| What is expected |
Repeat the stretch of entries below from the line with "- Não ter usado a aplicação Love Match antes." through the line with "- Possuir computador". Include both ends and add nothing.

| Provided data |
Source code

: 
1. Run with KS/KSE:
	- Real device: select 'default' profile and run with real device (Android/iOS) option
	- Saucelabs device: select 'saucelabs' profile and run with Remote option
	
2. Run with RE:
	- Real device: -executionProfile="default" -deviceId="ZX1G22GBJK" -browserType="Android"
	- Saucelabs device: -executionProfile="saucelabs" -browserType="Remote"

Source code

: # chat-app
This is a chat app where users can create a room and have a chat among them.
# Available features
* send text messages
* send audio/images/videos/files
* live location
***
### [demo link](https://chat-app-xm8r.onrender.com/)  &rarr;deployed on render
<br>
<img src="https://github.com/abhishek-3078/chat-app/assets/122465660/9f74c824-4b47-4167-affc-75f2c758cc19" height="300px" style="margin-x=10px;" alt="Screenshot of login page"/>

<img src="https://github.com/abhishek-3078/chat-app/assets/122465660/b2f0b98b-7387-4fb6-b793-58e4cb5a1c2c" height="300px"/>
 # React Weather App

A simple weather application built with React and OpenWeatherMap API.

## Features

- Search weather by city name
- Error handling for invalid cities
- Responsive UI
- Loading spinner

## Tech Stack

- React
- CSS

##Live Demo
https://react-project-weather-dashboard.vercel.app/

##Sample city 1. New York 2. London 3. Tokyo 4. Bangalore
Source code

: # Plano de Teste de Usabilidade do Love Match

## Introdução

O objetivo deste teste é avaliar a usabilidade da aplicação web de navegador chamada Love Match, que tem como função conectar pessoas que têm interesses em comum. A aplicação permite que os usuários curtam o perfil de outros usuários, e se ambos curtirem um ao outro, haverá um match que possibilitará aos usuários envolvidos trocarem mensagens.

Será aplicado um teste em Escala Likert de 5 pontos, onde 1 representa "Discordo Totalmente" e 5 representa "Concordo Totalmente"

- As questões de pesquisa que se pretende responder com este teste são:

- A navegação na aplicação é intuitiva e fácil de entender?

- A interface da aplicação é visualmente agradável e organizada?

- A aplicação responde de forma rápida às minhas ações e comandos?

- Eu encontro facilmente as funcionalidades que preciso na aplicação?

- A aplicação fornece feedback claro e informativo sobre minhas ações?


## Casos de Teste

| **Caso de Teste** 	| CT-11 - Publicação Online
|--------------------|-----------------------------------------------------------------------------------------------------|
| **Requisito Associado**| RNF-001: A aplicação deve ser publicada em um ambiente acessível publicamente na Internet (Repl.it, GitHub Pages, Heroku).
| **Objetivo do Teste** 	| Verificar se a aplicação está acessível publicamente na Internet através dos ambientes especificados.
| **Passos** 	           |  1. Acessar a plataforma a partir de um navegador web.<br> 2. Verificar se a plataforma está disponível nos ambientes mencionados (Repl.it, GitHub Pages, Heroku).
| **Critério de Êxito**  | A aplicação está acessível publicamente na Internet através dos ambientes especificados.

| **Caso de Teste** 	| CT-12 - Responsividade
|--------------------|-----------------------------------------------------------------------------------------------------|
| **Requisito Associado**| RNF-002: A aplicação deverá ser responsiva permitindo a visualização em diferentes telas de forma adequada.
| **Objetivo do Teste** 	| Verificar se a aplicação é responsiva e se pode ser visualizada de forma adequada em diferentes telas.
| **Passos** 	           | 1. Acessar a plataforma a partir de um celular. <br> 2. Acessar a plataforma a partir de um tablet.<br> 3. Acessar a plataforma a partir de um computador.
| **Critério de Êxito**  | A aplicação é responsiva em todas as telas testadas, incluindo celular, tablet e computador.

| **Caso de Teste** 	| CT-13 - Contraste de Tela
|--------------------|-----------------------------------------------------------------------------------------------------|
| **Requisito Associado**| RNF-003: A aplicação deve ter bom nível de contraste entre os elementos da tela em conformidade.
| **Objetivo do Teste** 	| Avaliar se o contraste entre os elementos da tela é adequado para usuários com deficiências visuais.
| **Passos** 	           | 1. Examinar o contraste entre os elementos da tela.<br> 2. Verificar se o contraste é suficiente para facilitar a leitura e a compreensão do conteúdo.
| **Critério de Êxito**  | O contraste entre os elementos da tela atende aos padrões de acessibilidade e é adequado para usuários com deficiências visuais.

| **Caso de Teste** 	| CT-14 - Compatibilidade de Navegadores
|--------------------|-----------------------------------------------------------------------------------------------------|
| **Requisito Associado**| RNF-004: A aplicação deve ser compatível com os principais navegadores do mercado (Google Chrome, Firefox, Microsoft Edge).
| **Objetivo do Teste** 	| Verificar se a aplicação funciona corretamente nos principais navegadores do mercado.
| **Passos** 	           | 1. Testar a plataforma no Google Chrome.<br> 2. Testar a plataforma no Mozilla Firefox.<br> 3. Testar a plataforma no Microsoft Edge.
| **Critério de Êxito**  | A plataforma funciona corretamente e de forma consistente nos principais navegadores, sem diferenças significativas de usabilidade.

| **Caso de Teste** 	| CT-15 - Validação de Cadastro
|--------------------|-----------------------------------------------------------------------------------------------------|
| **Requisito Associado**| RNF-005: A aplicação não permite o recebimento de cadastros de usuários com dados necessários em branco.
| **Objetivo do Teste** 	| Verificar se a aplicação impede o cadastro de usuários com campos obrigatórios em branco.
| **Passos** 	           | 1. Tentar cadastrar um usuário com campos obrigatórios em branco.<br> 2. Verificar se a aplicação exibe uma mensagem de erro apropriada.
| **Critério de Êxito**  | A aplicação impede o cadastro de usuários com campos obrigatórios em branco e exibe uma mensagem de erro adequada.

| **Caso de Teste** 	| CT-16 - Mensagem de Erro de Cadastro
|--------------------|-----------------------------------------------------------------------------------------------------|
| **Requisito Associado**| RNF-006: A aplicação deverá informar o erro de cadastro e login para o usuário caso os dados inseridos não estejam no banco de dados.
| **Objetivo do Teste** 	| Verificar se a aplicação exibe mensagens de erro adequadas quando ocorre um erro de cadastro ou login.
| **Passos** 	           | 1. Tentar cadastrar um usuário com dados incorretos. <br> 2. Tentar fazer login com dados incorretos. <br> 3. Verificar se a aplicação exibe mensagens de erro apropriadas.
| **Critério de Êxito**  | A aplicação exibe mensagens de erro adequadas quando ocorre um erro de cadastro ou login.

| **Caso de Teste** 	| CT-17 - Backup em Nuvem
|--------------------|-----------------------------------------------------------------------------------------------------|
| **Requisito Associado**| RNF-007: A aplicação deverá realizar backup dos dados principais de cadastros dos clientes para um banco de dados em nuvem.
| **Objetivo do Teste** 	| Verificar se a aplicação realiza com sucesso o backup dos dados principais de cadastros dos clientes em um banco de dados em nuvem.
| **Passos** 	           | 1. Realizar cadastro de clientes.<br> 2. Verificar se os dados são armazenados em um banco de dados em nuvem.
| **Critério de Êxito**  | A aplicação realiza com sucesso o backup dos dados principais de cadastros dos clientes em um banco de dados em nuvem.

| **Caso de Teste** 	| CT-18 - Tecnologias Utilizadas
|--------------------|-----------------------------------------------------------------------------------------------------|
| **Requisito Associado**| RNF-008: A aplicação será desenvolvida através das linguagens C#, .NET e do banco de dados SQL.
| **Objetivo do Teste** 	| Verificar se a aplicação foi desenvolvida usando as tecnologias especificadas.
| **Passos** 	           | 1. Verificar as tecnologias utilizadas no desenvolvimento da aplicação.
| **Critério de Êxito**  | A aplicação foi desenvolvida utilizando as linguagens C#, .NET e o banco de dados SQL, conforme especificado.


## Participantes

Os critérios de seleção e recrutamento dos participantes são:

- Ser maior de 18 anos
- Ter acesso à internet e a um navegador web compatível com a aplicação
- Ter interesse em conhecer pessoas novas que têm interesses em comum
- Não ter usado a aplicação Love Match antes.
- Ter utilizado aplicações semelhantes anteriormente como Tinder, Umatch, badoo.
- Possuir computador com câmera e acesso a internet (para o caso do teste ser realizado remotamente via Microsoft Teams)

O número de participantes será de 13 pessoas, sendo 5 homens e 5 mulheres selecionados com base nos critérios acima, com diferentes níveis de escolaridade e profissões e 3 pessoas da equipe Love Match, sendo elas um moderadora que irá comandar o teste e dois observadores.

| Final answer |
- Não ter usado a aplicação Love Match antes.
- Ter utilizado aplicações semelhantes anteriormente como Tinder, Umatch, badoo.
- Possuir computador com câmera e acesso a internet (para o caso do teste ser realizado remotamente via Microsoft Teams)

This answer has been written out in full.